Cette équipe qui animait depuis plus de 20 ans le passage Thiaffait était pourtant un acteur central de la redynamisation du secteur. Ce fut d’ailleurs un marqueur fort du premier mandant de Gérard Collomb. Avec Nathalie Perrin Gilbert alors maire du 1er , ils ont réussi à transformer ce quartier grâce notamment au Village des créateurs qui a eu un impact avéré et reconnu sur le développement des entreprises et l’essaimage de ces dernières dans les locaux autrefois vacants des pentes de la Croix-Rousse.


L’équipe du village des créateurs était en effet une formidable découvreuse et développeuse de talents. Depuis la création en 2001 de projet , ce sont plus de 480 jeunes créateurs qui ont été accompagnés et en 2022, elle fédérait 140 marques locales.


Pendant 20 ans le Village des créateurs a porté haut et fort, au national et à l’international, le talent et les valeurs de ces pépites et une certaine idée de la mode, celle d’une mode locale et éthique, originale et vertueuses.

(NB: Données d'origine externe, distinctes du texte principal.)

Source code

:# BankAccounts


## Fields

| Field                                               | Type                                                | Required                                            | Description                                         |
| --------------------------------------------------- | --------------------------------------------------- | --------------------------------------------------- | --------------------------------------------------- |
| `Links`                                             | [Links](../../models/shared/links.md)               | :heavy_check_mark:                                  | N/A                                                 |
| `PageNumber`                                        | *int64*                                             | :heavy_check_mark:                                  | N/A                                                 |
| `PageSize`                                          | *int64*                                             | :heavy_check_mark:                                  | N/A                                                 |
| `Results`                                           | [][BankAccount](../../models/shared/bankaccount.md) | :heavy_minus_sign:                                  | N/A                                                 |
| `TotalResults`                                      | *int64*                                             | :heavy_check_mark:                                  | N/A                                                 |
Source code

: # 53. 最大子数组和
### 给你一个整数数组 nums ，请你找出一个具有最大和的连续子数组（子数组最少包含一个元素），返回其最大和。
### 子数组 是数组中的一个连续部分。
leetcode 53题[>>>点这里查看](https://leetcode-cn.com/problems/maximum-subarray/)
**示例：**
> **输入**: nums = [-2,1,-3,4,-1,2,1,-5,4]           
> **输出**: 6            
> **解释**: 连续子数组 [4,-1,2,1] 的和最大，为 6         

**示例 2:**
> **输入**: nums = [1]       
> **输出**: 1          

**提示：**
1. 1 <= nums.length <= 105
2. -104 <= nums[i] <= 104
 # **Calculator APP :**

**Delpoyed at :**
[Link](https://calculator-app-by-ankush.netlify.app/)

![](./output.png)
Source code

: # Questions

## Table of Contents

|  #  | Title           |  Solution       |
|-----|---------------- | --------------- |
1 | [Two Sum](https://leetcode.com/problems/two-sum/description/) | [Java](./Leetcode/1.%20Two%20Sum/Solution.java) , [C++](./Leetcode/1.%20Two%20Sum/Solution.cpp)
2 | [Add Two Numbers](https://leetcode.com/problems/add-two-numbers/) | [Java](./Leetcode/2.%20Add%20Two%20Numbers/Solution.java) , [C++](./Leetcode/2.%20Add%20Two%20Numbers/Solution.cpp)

6 mois après la chronique d’une mort annoncée vous nous présentez donc VOTRE projet pour le passage Thiaffait un projet comme vous l’indiquez dans cette délibération « dédié à l’entrepreneuriat textile circulaire et solidaire ».


Et alors que vous nous indiquez que « la liquidation de l’association Village des créateurs en janvier 2023 n’a pas remis en question l’orientation donnée à ce site par la SERL, la Métropole et la Ville de Lyon », ces mots disent en réalité tout le contraire sur le projet que vous portez désormais.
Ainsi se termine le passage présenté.